Saved entries:
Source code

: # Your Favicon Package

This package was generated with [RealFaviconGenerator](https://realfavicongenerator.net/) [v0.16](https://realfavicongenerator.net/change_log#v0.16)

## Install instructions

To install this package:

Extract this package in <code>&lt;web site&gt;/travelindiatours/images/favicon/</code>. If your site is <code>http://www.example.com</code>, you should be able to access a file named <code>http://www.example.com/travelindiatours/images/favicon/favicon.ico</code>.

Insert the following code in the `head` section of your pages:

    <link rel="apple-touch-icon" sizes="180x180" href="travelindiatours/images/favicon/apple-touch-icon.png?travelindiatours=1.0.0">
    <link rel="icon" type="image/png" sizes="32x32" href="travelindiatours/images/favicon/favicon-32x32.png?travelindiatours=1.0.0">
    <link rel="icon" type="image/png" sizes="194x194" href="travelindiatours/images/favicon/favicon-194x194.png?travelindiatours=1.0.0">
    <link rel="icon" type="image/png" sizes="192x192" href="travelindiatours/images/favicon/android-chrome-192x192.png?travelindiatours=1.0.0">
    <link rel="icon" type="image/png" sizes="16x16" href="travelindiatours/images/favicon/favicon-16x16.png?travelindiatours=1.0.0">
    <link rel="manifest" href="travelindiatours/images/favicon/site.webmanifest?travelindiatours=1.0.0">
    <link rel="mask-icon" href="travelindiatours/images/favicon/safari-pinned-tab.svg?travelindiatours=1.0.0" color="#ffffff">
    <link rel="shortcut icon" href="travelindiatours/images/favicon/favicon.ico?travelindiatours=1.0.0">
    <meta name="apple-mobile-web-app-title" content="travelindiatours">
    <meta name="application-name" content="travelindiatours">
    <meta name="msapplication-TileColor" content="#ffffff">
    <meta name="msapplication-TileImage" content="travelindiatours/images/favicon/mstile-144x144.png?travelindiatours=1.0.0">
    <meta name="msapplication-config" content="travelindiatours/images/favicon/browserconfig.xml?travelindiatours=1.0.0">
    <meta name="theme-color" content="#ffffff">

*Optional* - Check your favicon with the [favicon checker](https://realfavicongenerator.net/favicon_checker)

▸ **WORK INSTRUCTIONS**
The job here is to write out all the entries again exactly.

▸ **YOUR RESPONSE**
Source code

: # Your Favicon Package

This package was generated with [RealFaviconGenerator](https://realfavicongenerator.net/) [v0.16](https://realfavicongenerator.net/change_log#v0.16)

## Install instructions

To install this package:

Extract this package in <code>&lt;web site&gt;/travelindiatours/images/favicon/</code>. If your site is <code>http://www.example.com</code>, you should be able to access a file named <code>http://www.example.com/travelindiatours/images/favicon/favicon.ico</code>.

Insert the following code in the `head` section of your pages:

    <link rel="apple-touch-icon" sizes="180x180" href="travelindiatours/images/favicon/apple-touch-icon.png?travelindiatours=1.0.0">
    <link rel="icon" type="image/png" sizes="32x32" href="travelindiatours/images/favicon/favicon-32x32.png?travelindiatours=1.0.0">
    <link rel="icon" type="image/png" sizes="194x194" href="travelindiatours/images/favicon/favicon-194x194.png?travelindiatours=1.0.0">
    <link rel="icon" type="image/png" sizes="192x192" href="travelindiatours/images/favicon/android-chrome-192x192.png?travelindiatours=1.0.0">
    <link rel="icon" type="image/png" sizes="16x16" href="travelindiatours/images/favicon/favicon-16x16.png?travelindiatours=1.0.0">
    <link rel="manifest" href="travelindiatours/images/favicon/site.webmanifest?travelindiatours=1.0.0">
    <link rel="mask-icon" href="travelindiatours/images/favicon/safari-pinned-tab.svg?travelindiatours=1.0.0" color="#ffffff">
    <link rel="shortcut icon" href="travelindiatours/images/favicon/favicon.ico?travelindiatours=1.0.0">
    <meta name="apple-mobile-web-app-title" content="travelindiatours">
    <meta name="application-name" content="travelindiatours">
    <meta name="msapplication-TileColor" content="#ffffff">
    <meta name="msapplication-TileImage" content="travelindiatours/images/favicon/mstile-144x144.png?travelindiatours=1.0.0">
    <meta name="msapplication-config" content="travelindiatours/images/favicon/browserconfig.xml?travelindiatours=1.0.0">
    <meta name="theme-color" content="#ffffff">

*Optional* - Check your favicon with the [favicon checker](https://realfavicongenerator.net/favicon_checker)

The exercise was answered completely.